++++ Input records

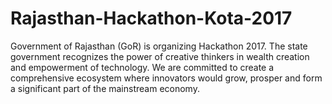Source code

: # Rajasthan-Hackathon-Kota-2017
Government of Rajasthan (GoR) is organizing Hackathon 2017. The state government recognizes the power of creative thinkers in wealth creation and empowerment of technology. We are committed to create a comprehensive ecosystem where innovators would grow, prosper and form a significant part of the mainstream economy.
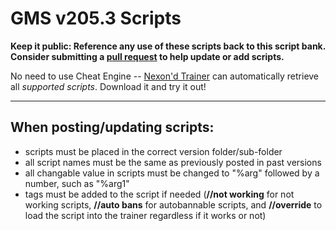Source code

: # GMS v205.3 Scripts

**Keep it public: Reference any use of these scripts back to this script bank. Consider submitting a [pull request](https://github.com/md35-gk/GMS-Script-Bank/compare) to help update or add scripts.**

No need to use Cheat Engine -- [Nexon'd Trainer](https://github.com/md35-gk/Nexond-Trainer) can automatically retrieve all *supported scripts*. Download it and try it out!

-----

## When posting/updating scripts:
- scripts must be placed in the correct version folder/sub-folder
- all script names must be the same as previously posted in past versions
- all changable value in scripts must be changed to "%arg" followed by a number, such as "%arg1"
- tags must be added to the script if needed (**//not working** for not working scripts, **//auto bans** for autobannable scripts, and **//override** to load the script into the trainer regardless if it works or not)
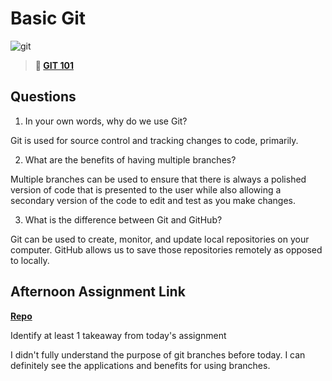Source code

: # Basic Git

![git](https://git-scm.com/images/branching-illustration@2x.png)

> **📖 [GIT 101](https://codeworksacademy.com/fs-student-guide/resources/wk1/01-GIT)**

## Questions

1. In your own words, why do we use Git?

Git is used for source control and tracking changes to code, primarily. 

2. What are the benefits of having multiple branches?

Multiple branches can be used to ensure that there is always a polished version of code that is presented to the user while also allowing a secondary version of the code to edit and test as you make changes.

3. What is the difference between Git and GitHub?

Git can be used to create, monitor, and update local repositories on your computer. GitHub allows us to save those repositories remotely as opposed to locally.

## Afternoon Assignment Link

**[Repo](https://github.com/ElizabethKeyes/<fs-journal>)**

Identify at least 1 takeaway from today's assignment

I didn't fully understand the purpose of git branches before today. I can definitely see the applications and benefits for using branches.

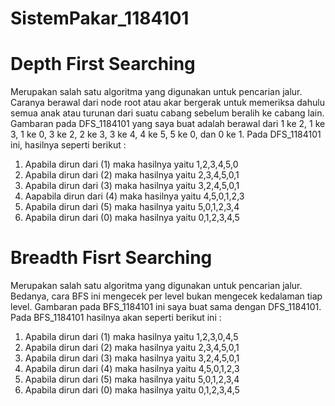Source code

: # SistemPakar_1184101

# Depth First Searching
Merupakan salah satu algoritma yang digunakan untuk pencarian jalur. Caranya berawal dari node root atau akar 
bergerak untuk memeriksa dahulu semua anak atau turunan dari suatu cabang sebelum beralih ke cabang lain. Gambaran 
pada DFS_1184101 yang saya buat adalah berawal dari 1 ke 2, 1 ke 3, 1 ke 0, 3 ke 2, 2 ke 3, 3 ke 4, 4 ke 5, 5 ke 0, dan 0 ke 1.
Pada DFS_1184101 ini, hasilnya seperti berikut :
1. Apabila dirun dari (1) maka hasilnya yaitu 1,2,3,4,5,0
2. Apabila dirun dari (2) maka hasilnya yaitu 2,3,4,5,0,1
3. Apabila dirun dari (3) maka hasilnya yaitu 3,2,4,5,0,1
4. Aapabila dirun dari (4) maka hasilnya yaitu 4,5,0,1,2,3
5. Apabila dirun dari (5) maka hasilnya yaitu 5,0,1,2,3,4
6. Apabila dirun dari (0) maka hasilnya yaitu 0,1,2,3,4,5

# Breadth Fisrt Searching
Merupakan salah satu algoritma yang digunakan untuk pencarian jalur. Bedanya, cara BFS ini mengecek per level bukan 
mengecek kedalaman tiap level. Gambaran pada BFS_1184101 ini saya buat sama dengan DFS_1184101. Pada BFS_1184101 hasilnya
akan seperti berikut ini :
1. Apabila dirun dari (1) maka hasilnya yaitu 1,2,3,0,4,5
2. Apabila dirun dari (2) maka hasilnya yaitu 2,3,4,5,0,1
3. Apabila dirun dari (3) maka hasilnya yaitu 3,2,4,5,0,1
4. Apabila dirun dari (4) maka hasilnya yaitu 4,5,0,1,2,3
5. Apabila dirun dari (5) maka hasilnya yaitu 5,0,1,2,3,4
6. Apabila dirun dari (0) maka hasilnya yaitu 0,1,2,3,4,5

++++++++

Work to complete:
Please print everything in the material exactly, apart from the pictures.

Answer area:
Source code

: # Rajasthan-Hackathon-Kota-2017
Government of Rajasthan (GoR) is organizing Hackathon 2017. The state government recognizes the power of creative thinkers in wealth creation and empowerment of technology. We are committed to create a comprehensive ecosystem where innovators would grow, prosper and form a significant part of the mainstream economy.
Source code

: # GMS v205.3 Scripts

**Keep it public: Reference any use of these scripts back to this script bank. Consider submitting a [pull request](https://github.com/md35-gk/GMS-Script-Bank/compare) to help update or add scripts.**

No need to use Cheat Engine -- [Nexon'd Trainer](https://github.com/md35-gk/Nexond-Trainer) can automatically retrieve all *supported scripts*. Download it and try it out!

-----

## When posting/updating scripts:
- scripts must be placed in the correct version folder/sub-folder
- all script names must be the same as previously posted in past versions
- all changable value in scripts must be changed to "%arg" followed by a number, such as "%arg1"
- tags must be added to the script if needed (**//not working** for not working scripts, **//auto bans** for autobannable scripts, and **//override** to load the script into the trainer regardless if it works or not)
Source code

: # Basic Git

![git](https://git-scm.com/images/branching-illustration@2x.png)

> **📖 [GIT 101](https://codeworksacademy.com/fs-student-guide/resources/wk1/01-GIT)**

## Questions

1. In your own words, why do we use Git?

Git is used for source control and tracking changes to code, primarily. 

2. What are the benefits of having multiple branches?

Multiple branches can be used to ensure that there is always a polished version of code that is presented to the user while also allowing a secondary version of the code to edit and test as you make changes.

3. What is the difference between Git and GitHub?

Git can be used to create, monitor, and update local repositories on your computer. GitHub allows us to save those repositories remotely as opposed to locally.

## Afternoon Assignment Link

**[Repo](https://github.com/ElizabethKeyes/<fs-journal>)**

Identify at least 1 takeaway from today's assignment

I didn't fully understand the purpose of git branches before today. I can definitely see the applications and benefits for using branches.

Source code

: # SistemPakar_1184101

# Depth First Searching
Merupakan salah satu algoritma yang digunakan untuk pencarian jalur. Caranya berawal dari node root atau akar 
bergerak untuk memeriksa dahulu semua anak atau turunan dari suatu cabang sebelum beralih ke cabang lain. Gambaran 
pada DFS_1184101 yang saya buat adalah berawal dari 1 ke 2, 1 ke 3, 1 ke 0, 3 ke 2, 2 ke 3, 3 ke 4, 4 ke 5, 5 ke 0, dan 0 ke 1.
Pada DFS_1184101 ini, hasilnya seperti berikut :
1. Apabila dirun dari (1) maka hasilnya yaitu 1,2,3,4,5,0
2. Apabila dirun dari (2) maka hasilnya yaitu 2,3,4,5,0,1
3. Apabila dirun dari (3) maka hasilnya yaitu 3,2,4,5,0,1
4. Aapabila dirun dari (4) maka hasilnya yaitu 4,5,0,1,2,3
5. Apabila dirun dari (5) maka hasilnya yaitu 5,0,1,2,3,4
6. Apabila dirun dari (0) maka hasilnya yaitu 0,1,2,3,4,5

# Breadth Fisrt Searching
Merupakan salah satu algoritma yang digunakan untuk pencarian jalur. Bedanya, cara BFS ini mengecek per level bukan 
mengecek kedalaman tiap level. Gambaran pada BFS_1184101 ini saya buat sama dengan DFS_1184101. Pada BFS_1184101 hasilnya
akan seperti berikut ini :
1. Apabila dirun dari (1) maka hasilnya yaitu 1,2,3,0,4,5
2. Apabila dirun dari (2) maka hasilnya yaitu 2,3,4,5,0,1
3. Apabila dirun dari (3) maka hasilnya yaitu 3,2,4,5,0,1
4. Apabila dirun dari (4) maka hasilnya yaitu 4,5,0,1,2,3
5. Apabila dirun dari (5) maka hasilnya yaitu 5,0,1,2,3,4
6. Apabila dirun dari (0) maka hasilnya yaitu 0,1,2,3,4,5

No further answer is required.